Tudo tem feito para instabilizar ainda mais o Médio Oriente, minando o acordo nuclear com o Irão, dando alento à pretensão hegemónica da Arábia Saudita e acalentando as ambições mais retrógradas e agressivas dos falcões de Israel.

A sua última provocação é o anúncio, contra todas as advertências internacionais, de instalação da embaixada norte-americana em Jerusalém, reconhecendo-a como capital israelita. Enfim, Trump não desiste de incendiar o mundo. Ele é o King Jong-un, para pior, dos Estados Unidos da América do Norte. 

05 dezembro 2017

 

Caça às bruxas nos EUA

Parece regressado o tempo da perseguição das bruxas.
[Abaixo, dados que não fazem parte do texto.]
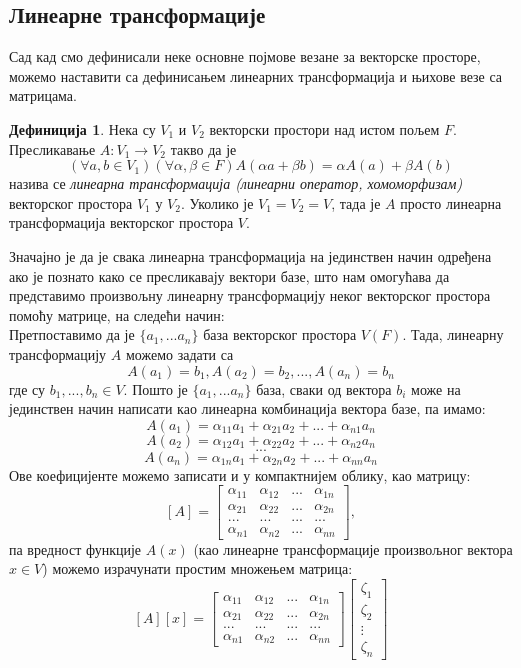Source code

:\documentclass{report}
\theoremstyle{plain}
\theoremstyle{definition}
\newtheorem{defn}{Дефиниција}
\begin{document}
\subsection{Линеарне трансформације}
Сад кад смо дефинисали неке основне појмове везане за векторске просторе, можемо наставити са дефинисањем линеарних трансформација и њихове везе са матрицама.
\begin{defn}
Нека су $V_1$ и $V_2$ векторски простори над истом пољем $F$. Пресликавање $A: V_1\to V_2$ такво да је
$$(\forall a, b\in V_1)(\forall \alpha, \beta \in F) A(\alpha a+ \beta b) = \alpha A(a) + \beta A(b)$$
назива се \emph{линеарна трансформација (линеарни оператор, хомоморфизам)} векторског простора $V_1$ у $V_2$. Уколико је $V_1 = V_2 = V$, тада је $A$ просто линеарна трансформација векторског простора $V$.
\end{defn}
Значајно је да је свака линеарна трансформација на јединствен начин одређена ако је познато како се пресликавају вектори базе, што нам омогућава да представимо произвољну линеарну трансформацију неког векторског простора помоћу матрице, на следећи начин:\\
Претпоставимо да је $\{a_1, ...a_n\}$ база векторског простора $V(F)$. Тада, линеарну трансформацију $A$ можемо задати са
$$A(a_1) = b_1, A(a_2) = b_2, ..., A(a_n) = b_n$$
где су $b_1, ..., b_n\in V$. Пошто је $\{a_1, ...a_n\}$ база, сваки од вектора $b_i$ може на јединствен начин написати као линеарна комбинација вектора базе, па имамо:
$$A(a_1) = \alpha_{11}a_1 + \alpha_{21}a_2 + ... + \alpha_{n1}a_n$$
$$A(a_2) = \alpha_{12}a_1 + \alpha_{22}a_2 + ... + \alpha_{n2}a_n$$
$$...$$
$$A(a_n) = \alpha_{1n}a_1 + \alpha_{2n}a_2 + ... + \alpha_{nn}a_n$$
Ове коефицијенте можемо записати и у компактнијем облику, као матрицу:
$$[A] = \begin{bmatrix}
    \alpha_{11} & \alpha_{12} & ... & \alpha_{1n} \\
    \alpha_{21} & \alpha_{22} & ... & \alpha_{2n} \\
    ... & ... & ... & ... \\
    \alpha_{n1} & \alpha_{n2} & ... & \alpha_{nn}
  \end{bmatrix},$$
па вредност функције $A(x)$ (као линеарне трансформације произвољног вектора $x\in V$) можемо израчунати простим множењем матрица:
$$[A][x] = \begin{bmatrix}
            \alpha_{11} & \alpha_{12} & ... & \alpha_{1n} \\
            \alpha_{21} & \alpha_{22} & ... & \alpha_{2n} \\
            ... & ... & ... & ... \\
            \alpha_{n1} & \alpha_{n2} & ... & \alpha_{nn}
           \end{bmatrix}
           \begin{bmatrix}
           \zeta_1\\
           \zeta_2\\
           \vdots \\
           \zeta_n
           \end{bmatrix}
$$
\end{document}
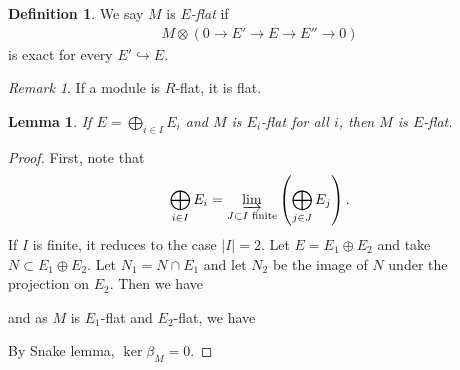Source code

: \documentclass[12pt]{report}
\theoremstyle{plain}
\newtheorem{lemma}[theorem]{Lemma}
\theoremstyle{remark}
\newtheorem*{remark}{Remark}
\theoremstyle{definition}
\newtheorem{definition}[theorem]{Definition}
\begin{document}
\begin{definition}
    We say $M$ is \emph{$E$-flat} if
    \begin{align*}
        M\otimes(0\to E'\to E\to E''\to 0)
    \end{align*}
    is exact for every $E'\hookrightarrow E$.
\end{definition}
\begin{remark}
    If a module is $R$-flat, it is flat.
\end{remark}

\begin{lemma}
    If $E=\bigoplus_{i\in I} E_i$ and $M$ is $E_i$-flat for all $i$, then $M$ is $E$-flat.
\end{lemma}
\begin{proof}
    First, note that
    \begin{align*}
        \bigoplus_{i\in I} E_i = \varinjlim_{J\subset I\text{ finite}} \left(\bigoplus_{j\in J}E_j\right).
    \end{align*}
    If $I$ is finite, it reduces to the case $|I|=2$. Let $E=E_1\oplus E_2$ and take $N\subset E_1\oplus E_2$. Let $N_1=N\cap E_1$ and let $N_2$ be the image of $N$ under the projection on $E_2$. Then we have
    \begin{figure}[H]
        \centering
    \end{figure}
    \noindent and as $M$ is $E_1$-flat and $E_2$-flat, we have
    \begin{figure}[H]
        \centering
    \end{figure}
    \noindent By Snake lemma, $\ker \beta_M=0$.
\end{proof}
\end{document}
É uma onda moralista disfarçada de defesa dos mais fracos. Vão-se desenterrar acusações antigas, com dezenas de anos. Não há prescrição do procedimento criminal. Não há paz jurídica. É uma orgia de denúncias de clara matriz conservadora e puritana que se propaga sem fim.

 

Centeno

Eu acho que a eleição de Centeno é uma vitória de Portugal, da esquerda e do sul da Europa, no confronto com o norte rico e dominador.
Há dois anos essa Europa riu-se de um governo socialista apoiado pela esquerda, de seguida formulou conselhos e ameaças ao dito governo e vaticinou os maiores infortúnios se esses conselhos não fossem seguidos.
Dois anos depois, perante o fracasso de todas as ameaças e o sucesso do mesmo governo, a Europa dos poderosos elege o ministro das Finanças do dito para um dos lugares mais importantes da arquitetura europeia...
Dijsselbloem, o trabalhista renegado, sai pela porta baixa, vai chorar no ombro do seu protetor Schäuble, e dedicar-se aos seus passatempos favoritos: copos e mulheres no bairro vermelho de Amsterdão.
A vitória de Centeno pode ser um presente envenenado, mas veremos quem vai beber o veneno.
Para já, a Europa do sul marca pontos numa batalha de longa duração...

01 dezembro 2017

 

A minha homenagem a Belmiro de Azevedo

Aqui há uns anos, Belmiro de Azevedo veio a Lisboa tratar de negócios (era a vida dele). Já não sei porquê uma comissão da AR mostrou interesse em ouvi-lo, aproveitando a ocasião de ele estar em Lisboa. Ele aceitou a maçada de ir a São Bento falar com os representantes da Nação. Mas impôs uma condição: teria de ser no dia seguinte às 8 da manhã, porque tinha uma avião para o Porto às 11. Os deputados ainda disseram que aquela hora matutina não era regimental... Ele manteve-se firme: não queria perder o avião, era às 8 ou não ia...
Os deputados cederam: levantaram-se mais cedo, ouviram o BA e libertaram-no a tempo de ele apanhar o avião.
Presto daqui a minha sincera homenagem a Belmiro de Azevedo por esta atitude.